**WHAT IS EXPECTED:**
Output the data below in full, character for character.
--------------------------------------------------
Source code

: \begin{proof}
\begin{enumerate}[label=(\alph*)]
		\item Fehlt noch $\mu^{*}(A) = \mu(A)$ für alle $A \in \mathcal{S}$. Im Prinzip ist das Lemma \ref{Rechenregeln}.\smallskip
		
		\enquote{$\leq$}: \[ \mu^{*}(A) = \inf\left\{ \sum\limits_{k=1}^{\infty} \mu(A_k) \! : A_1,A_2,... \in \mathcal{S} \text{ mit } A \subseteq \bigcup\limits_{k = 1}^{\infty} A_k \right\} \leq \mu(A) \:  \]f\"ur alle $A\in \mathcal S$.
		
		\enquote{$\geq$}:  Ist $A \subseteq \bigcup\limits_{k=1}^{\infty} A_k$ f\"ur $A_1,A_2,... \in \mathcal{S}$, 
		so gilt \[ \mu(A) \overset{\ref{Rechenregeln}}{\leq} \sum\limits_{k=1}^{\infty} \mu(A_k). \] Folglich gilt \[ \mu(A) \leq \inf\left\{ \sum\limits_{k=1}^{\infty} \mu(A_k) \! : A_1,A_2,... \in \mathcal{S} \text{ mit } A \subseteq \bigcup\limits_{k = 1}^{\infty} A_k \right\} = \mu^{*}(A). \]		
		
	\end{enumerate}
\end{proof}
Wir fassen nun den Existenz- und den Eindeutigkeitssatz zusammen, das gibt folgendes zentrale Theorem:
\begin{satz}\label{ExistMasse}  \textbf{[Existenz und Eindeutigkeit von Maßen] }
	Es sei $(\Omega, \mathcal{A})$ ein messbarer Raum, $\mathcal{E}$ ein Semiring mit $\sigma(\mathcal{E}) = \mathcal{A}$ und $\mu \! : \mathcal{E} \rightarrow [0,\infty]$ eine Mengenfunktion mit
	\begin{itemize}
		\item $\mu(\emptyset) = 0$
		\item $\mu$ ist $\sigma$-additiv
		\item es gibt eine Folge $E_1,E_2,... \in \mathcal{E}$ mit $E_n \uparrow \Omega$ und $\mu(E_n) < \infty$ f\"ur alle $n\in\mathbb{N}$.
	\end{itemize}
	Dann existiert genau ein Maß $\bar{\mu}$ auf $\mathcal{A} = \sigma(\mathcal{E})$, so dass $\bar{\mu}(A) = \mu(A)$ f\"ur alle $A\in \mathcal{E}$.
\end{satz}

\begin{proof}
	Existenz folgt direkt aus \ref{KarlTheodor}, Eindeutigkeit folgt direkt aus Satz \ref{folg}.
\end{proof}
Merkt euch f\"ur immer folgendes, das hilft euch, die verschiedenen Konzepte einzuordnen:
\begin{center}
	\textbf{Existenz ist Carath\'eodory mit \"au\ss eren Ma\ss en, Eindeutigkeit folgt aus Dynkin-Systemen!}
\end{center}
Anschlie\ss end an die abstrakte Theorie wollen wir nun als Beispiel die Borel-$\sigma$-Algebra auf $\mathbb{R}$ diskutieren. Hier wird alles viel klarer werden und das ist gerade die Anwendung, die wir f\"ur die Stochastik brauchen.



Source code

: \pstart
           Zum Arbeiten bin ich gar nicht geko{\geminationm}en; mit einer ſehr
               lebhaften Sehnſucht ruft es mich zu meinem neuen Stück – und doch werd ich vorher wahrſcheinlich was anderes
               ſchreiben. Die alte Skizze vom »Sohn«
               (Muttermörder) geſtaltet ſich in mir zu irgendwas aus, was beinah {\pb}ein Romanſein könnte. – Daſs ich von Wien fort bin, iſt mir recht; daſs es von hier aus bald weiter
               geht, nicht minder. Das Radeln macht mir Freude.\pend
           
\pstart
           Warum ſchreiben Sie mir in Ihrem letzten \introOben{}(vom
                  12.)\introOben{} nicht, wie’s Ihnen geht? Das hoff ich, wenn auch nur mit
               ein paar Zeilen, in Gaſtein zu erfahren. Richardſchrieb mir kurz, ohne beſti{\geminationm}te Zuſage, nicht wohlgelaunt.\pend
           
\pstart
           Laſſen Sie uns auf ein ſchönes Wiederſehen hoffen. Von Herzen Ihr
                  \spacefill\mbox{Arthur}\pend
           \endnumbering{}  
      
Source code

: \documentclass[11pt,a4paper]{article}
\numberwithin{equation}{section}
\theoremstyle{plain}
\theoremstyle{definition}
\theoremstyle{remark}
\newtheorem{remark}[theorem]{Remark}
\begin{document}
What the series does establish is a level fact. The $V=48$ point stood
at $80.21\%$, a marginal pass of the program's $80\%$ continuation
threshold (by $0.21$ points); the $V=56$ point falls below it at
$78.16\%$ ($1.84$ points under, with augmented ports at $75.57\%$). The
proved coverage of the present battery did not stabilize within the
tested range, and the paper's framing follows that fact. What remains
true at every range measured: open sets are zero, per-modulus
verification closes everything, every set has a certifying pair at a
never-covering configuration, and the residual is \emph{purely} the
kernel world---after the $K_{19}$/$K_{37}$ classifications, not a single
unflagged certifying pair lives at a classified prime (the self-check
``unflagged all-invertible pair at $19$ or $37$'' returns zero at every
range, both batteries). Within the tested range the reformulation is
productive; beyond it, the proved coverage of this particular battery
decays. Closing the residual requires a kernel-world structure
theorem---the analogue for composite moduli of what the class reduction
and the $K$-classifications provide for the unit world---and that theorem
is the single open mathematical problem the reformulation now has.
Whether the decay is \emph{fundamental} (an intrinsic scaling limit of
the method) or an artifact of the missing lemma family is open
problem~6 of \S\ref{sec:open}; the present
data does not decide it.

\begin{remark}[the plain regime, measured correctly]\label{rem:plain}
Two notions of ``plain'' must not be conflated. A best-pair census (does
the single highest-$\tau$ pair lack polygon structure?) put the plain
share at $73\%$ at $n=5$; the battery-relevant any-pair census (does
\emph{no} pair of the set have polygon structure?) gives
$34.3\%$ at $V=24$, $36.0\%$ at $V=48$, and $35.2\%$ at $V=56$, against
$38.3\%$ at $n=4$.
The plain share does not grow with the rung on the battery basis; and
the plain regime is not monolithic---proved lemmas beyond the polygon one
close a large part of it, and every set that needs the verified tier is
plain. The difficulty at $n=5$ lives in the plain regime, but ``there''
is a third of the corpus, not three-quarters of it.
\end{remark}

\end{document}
--------------------------------------------------
**SOLUTION FOR THIS TASK:**
Source code

: \begin{proof}
\begin{enumerate}[label=(\alph*)]
		\item Fehlt noch $\mu^{*}(A) = \mu(A)$ für alle $A \in \mathcal{S}$. Im Prinzip ist das Lemma \ref{Rechenregeln}.\smallskip
		
		\enquote{$\leq$}: \[ \mu^{*}(A) = \inf\left\{ \sum\limits_{k=1}^{\infty} \mu(A_k) \! : A_1,A_2,... \in \mathcal{S} \text{ mit } A \subseteq \bigcup\limits_{k = 1}^{\infty} A_k \right\} \leq \mu(A) \:  \]f\"ur alle $A\in \mathcal S$.
		
		\enquote{$\geq$}:  Ist $A \subseteq \bigcup\limits_{k=1}^{\infty} A_k$ f\"ur $A_1,A_2,... \in \mathcal{S}$, 
		so gilt \[ \mu(A) \overset{\ref{Rechenregeln}}{\leq} \sum\limits_{k=1}^{\infty} \mu(A_k). \] Folglich gilt \[ \mu(A) \leq \inf\left\{ \sum\limits_{k=1}^{\infty} \mu(A_k) \! : A_1,A_2,... \in \mathcal{S} \text{ mit } A \subseteq \bigcup\limits_{k = 1}^{\infty} A_k \right\} = \mu^{*}(A). \]		
		
	\end{enumerate}
\end{proof}
Wir fassen nun den Existenz- und den Eindeutigkeitssatz zusammen, das gibt folgendes zentrale Theorem:
\begin{satz}\label{ExistMasse}  \textbf{[Existenz und Eindeutigkeit von Maßen] }
	Es sei $(\Omega, \mathcal{A})$ ein messbarer Raum, $\mathcal{E}$ ein Semiring mit $\sigma(\mathcal{E}) = \mathcal{A}$ und $\mu \! : \mathcal{E} \rightarrow [0,\infty]$ eine Mengenfunktion mit
	\begin{itemize}
		\item $\mu(\emptyset) = 0$
		\item $\mu$ ist $\sigma$-additiv
		\item es gibt eine Folge $E_1,E_2,... \in \mathcal{E}$ mit $E_n \uparrow \Omega$ und $\mu(E_n) < \infty$ f\"ur alle $n\in\mathbb{N}$.
	\end{itemize}
	Dann existiert genau ein Maß $\bar{\mu}$ auf $\mathcal{A} = \sigma(\mathcal{E})$, so dass $\bar{\mu}(A) = \mu(A)$ f\"ur alle $A\in \mathcal{E}$.
\end{satz}

\begin{proof}
	Existenz folgt direkt aus \ref{KarlTheodor}, Eindeutigkeit folgt direkt aus Satz \ref{folg}.
\end{proof}
Merkt euch f\"ur immer folgendes, das hilft euch, die verschiedenen Konzepte einzuordnen:
\begin{center}
	\textbf{Existenz ist Carath\'eodory mit \"au\ss eren Ma\ss en, Eindeutigkeit folgt aus Dynkin-Systemen!}
\end{center}
Anschlie\ss end an die abstrakte Theorie wollen wir nun als Beispiel die Borel-$\sigma$-Algebra auf $\mathbb{R}$ diskutieren. Hier wird alles viel klarer werden und das ist gerade die Anwendung, die wir f\"ur die Stochastik brauchen.



Source code

: \pstart
           Zum Arbeiten bin ich gar nicht geko{\geminationm}en; mit einer ſehr
               lebhaften Sehnſucht ruft es mich zu meinem neuen Stück – und doch werd ich vorher wahrſcheinlich was anderes
               ſchreiben. Die alte Skizze vom »Sohn«
               (Muttermörder) geſtaltet ſich in mir zu irgendwas aus, was beinah {\pb}ein Romanſein könnte. – Daſs ich von Wien fort bin, iſt mir recht; daſs es von hier aus bald weiter
               geht, nicht minder. Das Radeln macht mir Freude.\pend
           
\pstart
           Warum ſchreiben Sie mir in Ihrem letzten \introOben{}(vom
                  12.)\introOben{} nicht, wie’s Ihnen geht? Das hoff ich, wenn auch nur mit
               ein paar Zeilen, in Gaſtein zu erfahren. Richardſchrieb mir kurz, ohne beſti{\geminationm}te Zuſage, nicht wohlgelaunt.\pend
           
\pstart
           Laſſen Sie uns auf ein ſchönes Wiederſehen hoffen. Von Herzen Ihr
                  \spacefill\mbox{Arthur}\pend
           \endnumbering{}  
      
Source code

: \documentclass[11pt,a4paper]{article}
\numberwithin{equation}{section}
\theoremstyle{plain}
\theoremstyle{definition}
\theoremstyle{remark}
\newtheorem{remark}[theorem]{Remark}
\begin{document}
What the series does establish is a level fact. The $V=48$ point stood
at $80.21\%$, a marginal pass of the program's $80\%$ continuation
threshold (by $0.21$ points); the $V=56$ point falls below it at
$78.16\%$ ($1.84$ points under, with augmented ports at $75.57\%$). The
proved coverage of the present battery did not stabilize within the
tested range, and the paper's framing follows that fact. What remains
true at every range measured: open sets are zero, per-modulus
verification closes everything, every set has a certifying pair at a
never-covering configuration, and the residual is \emph{purely} the
kernel world---after the $K_{19}$/$K_{37}$ classifications, not a single
unflagged certifying pair lives at a classified prime (the self-check
``unflagged all-invertible pair at $19$ or $37$'' returns zero at every
range, both batteries). Within the tested range the reformulation is
productive; beyond it, the proved coverage of this particular battery
decays. Closing the residual requires a kernel-world structure
theorem---the analogue for composite moduli of what the class reduction
and the $K$-classifications provide for the unit world---and that theorem
is the single open mathematical problem the reformulation now has.
Whether the decay is \emph{fundamental} (an intrinsic scaling limit of
the method) or an artifact of the missing lemma family is open
problem~6 of \S\ref{sec:open}; the present
data does not decide it.

\begin{remark}[the plain regime, measured correctly]\label{rem:plain}
Two notions of ``plain'' must not be conflated. A best-pair census (does
the single highest-$\tau$ pair lack polygon structure?) put the plain
share at $73\%$ at $n=5$; the battery-relevant any-pair census (does
\emph{no} pair of the set have polygon structure?) gives
$34.3\%$ at $V=24$, $36.0\%$ at $V=48$, and $35.2\%$ at $V=56$, against
$38.3\%$ at $n=4$.
The plain share does not grow with the rung on the battery basis; and
the plain regime is not monolithic---proved lemmas beyond the polygon one
close a large part of it, and every set that needs the verified tier is
plain. The difficulty at $n=5$ lives in the plain regime, but ``there''
is a third of the corpus, not three-quarters of it.
\end{remark}

\end{document}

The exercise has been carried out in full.